What is needed
The records follow. Print, word for word, the first line through the "-96 & 168\\232" line.

====

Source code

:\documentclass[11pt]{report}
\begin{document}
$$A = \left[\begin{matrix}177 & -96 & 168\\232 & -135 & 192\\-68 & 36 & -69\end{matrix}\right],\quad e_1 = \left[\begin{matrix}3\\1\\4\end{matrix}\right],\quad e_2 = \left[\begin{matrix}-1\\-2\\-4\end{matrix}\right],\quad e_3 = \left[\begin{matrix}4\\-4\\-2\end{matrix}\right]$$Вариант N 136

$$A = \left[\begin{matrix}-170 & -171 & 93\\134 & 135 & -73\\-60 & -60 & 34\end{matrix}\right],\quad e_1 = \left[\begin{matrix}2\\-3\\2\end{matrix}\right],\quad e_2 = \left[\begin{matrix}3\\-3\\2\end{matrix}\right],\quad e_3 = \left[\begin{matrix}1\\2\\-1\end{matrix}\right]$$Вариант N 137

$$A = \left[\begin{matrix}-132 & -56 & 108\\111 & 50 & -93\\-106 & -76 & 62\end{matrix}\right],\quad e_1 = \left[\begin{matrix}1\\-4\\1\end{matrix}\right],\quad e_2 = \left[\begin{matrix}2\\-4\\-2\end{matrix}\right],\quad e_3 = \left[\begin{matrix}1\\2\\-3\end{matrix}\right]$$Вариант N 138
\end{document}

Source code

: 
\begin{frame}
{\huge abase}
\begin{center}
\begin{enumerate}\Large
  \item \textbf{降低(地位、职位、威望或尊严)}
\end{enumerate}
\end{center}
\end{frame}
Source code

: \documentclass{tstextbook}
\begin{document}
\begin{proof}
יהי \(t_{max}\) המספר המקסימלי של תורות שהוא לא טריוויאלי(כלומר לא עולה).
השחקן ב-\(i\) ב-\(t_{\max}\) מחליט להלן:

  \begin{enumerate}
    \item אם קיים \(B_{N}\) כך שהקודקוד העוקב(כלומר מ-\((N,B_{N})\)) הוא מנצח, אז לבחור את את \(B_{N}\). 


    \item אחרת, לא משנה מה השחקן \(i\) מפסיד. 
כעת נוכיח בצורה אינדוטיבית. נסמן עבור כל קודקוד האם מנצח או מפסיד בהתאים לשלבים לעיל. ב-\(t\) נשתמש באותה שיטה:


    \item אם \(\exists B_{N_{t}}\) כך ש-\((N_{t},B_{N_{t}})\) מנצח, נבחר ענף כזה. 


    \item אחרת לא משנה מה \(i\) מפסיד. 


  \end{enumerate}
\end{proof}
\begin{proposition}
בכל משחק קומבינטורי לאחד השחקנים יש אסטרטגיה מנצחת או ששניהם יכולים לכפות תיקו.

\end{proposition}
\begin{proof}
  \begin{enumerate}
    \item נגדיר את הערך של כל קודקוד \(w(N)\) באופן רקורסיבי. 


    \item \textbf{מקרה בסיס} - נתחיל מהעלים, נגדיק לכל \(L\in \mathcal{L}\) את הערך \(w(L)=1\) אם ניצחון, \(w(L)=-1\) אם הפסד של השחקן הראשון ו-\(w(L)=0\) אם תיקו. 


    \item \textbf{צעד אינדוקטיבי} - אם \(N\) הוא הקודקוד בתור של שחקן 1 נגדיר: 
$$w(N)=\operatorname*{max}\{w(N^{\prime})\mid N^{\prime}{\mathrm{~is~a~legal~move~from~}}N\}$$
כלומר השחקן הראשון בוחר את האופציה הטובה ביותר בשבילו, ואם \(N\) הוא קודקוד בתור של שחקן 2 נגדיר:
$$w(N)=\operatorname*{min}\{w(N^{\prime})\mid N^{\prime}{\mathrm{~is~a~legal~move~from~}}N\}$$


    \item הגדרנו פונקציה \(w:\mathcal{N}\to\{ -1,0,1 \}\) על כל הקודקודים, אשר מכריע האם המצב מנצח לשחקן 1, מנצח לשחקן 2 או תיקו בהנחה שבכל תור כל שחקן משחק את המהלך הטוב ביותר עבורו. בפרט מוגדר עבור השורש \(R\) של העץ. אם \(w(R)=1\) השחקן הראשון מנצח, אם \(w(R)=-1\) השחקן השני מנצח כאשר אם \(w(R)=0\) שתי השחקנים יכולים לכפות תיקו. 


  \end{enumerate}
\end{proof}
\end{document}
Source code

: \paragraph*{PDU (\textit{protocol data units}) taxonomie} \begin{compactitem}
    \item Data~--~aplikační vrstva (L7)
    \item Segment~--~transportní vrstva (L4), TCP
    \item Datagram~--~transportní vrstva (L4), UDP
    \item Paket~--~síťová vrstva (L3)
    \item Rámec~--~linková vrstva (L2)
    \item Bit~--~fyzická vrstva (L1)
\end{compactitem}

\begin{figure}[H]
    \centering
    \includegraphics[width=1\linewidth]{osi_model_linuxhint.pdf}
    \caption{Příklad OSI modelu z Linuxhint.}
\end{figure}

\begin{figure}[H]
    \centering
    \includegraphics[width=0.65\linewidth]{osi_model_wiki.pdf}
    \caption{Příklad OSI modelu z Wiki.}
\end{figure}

====

Result of this task
Source code

:\documentclass[11pt]{report}
\begin{document}
$$A = \left[\begin{matrix}177 & -96 & 168\\232 & -135 & 192\\-68 & 36 & -69\end{matrix}\right],\quad e_1 = \left[\begin{matrix}3\\1\\4\end{matrix}\right],\quad e_2 = \left[\begin{matrix}-1\\-2\\-4\end{matrix}\right],\quad e_3 = \left[\begin{matrix}4\\-4\\-2\end{matrix}\right]$$Вариант N 136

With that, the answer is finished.